China prepares to ship museum treasures to Taiwan
Beijing’s National Palace Museum is preparing to ship 37 prized cultural artefacts to its rival institution in Taiwan in the first exchange between the competing museums, state press said Wednesday.
The items will be part of a joint exhibition with Taipei’s National Palace Museum focusing on the Qing dynasty emperor Yong Zheng, who ruled China for 13 years until 1735, the Beijing News said.
The exchange will be the first since China’s civil war ended in 1949 with Nationalist armies carting off crates of some of the finest imperial treasures once housed in Beijing’s Forbidden City to Taiwan.
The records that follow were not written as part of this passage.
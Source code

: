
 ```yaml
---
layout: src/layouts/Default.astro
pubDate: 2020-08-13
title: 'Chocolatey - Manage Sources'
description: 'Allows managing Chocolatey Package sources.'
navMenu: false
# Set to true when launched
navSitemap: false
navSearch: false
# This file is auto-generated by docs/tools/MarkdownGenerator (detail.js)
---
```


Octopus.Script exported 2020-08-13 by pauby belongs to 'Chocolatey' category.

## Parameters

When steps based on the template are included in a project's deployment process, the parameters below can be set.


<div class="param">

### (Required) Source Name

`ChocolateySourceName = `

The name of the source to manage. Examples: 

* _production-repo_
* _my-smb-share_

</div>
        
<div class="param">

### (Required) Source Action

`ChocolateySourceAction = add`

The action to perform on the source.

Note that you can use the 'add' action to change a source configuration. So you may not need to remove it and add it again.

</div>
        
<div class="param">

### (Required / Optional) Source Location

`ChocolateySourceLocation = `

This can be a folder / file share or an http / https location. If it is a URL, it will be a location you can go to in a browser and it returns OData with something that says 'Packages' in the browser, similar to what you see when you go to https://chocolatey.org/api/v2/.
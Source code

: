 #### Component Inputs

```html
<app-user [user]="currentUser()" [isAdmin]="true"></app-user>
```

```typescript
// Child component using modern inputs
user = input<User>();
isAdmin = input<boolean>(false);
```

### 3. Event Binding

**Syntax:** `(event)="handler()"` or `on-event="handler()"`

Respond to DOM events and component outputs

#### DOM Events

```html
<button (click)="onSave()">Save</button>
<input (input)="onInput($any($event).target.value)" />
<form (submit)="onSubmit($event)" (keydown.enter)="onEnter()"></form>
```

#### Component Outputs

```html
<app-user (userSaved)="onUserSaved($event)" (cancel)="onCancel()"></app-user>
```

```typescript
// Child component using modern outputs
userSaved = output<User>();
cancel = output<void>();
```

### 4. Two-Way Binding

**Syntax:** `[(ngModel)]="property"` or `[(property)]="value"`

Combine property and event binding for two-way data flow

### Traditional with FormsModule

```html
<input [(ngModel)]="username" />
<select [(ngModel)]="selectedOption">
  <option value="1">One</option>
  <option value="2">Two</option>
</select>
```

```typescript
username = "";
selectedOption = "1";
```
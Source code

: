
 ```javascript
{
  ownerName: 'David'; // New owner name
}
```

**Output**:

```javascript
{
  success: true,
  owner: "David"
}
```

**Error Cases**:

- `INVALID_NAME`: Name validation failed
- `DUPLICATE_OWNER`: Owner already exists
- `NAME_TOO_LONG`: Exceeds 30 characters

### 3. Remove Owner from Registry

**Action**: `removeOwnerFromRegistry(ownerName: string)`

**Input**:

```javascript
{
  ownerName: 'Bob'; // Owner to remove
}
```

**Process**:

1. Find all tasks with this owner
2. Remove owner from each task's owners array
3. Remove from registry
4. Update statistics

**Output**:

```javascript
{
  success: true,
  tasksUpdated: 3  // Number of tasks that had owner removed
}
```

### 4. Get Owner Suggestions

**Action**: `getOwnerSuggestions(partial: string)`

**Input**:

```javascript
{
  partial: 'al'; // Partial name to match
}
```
Tourists walk in front of the National Palace Museum in Taipei. Beijing's National Palace Museum is preparing to ship 37 prized cultural artefacts to its rival institution in Taiwan in the first exchange between the competing museums, state press said Wednesday.
(AFP/File/Sam Yeh)
The loss of the items has long been a sore spot with China’s communist rulers, who continue to view Taiwan as part of Chinese territory awaiting reunification, by force if necessary.
Among the Beijing artefacts to be on display in Taiwan are several paintings of the Qing emperor, the paper said.
The Beijing museum has insured the items for 35.6 million dollars, the paper said. No dates were given for when the shipment would depart Beijing, but an “opening crate ceremony” would be held in Taipei on October 2, it said.
The exhibition will open on October 7 and run until the end of the year, the paper said.
The exchange comes amid a warming of ties across the Taiwan Strait since Taiwan’s mainland-friendly President Ma Ying-jeou took office last year.
An agreement signed by the two museums in March, paving the way for the exhibition in Taipei, was widely seen as a further sign of improving relations.
The Taipei museum has made it clear it will not lend any of its collection of more than 655,000 Chinese items spanning 7,000 years to Beijing before the two sides forge an agreement exempting the items from confiscation.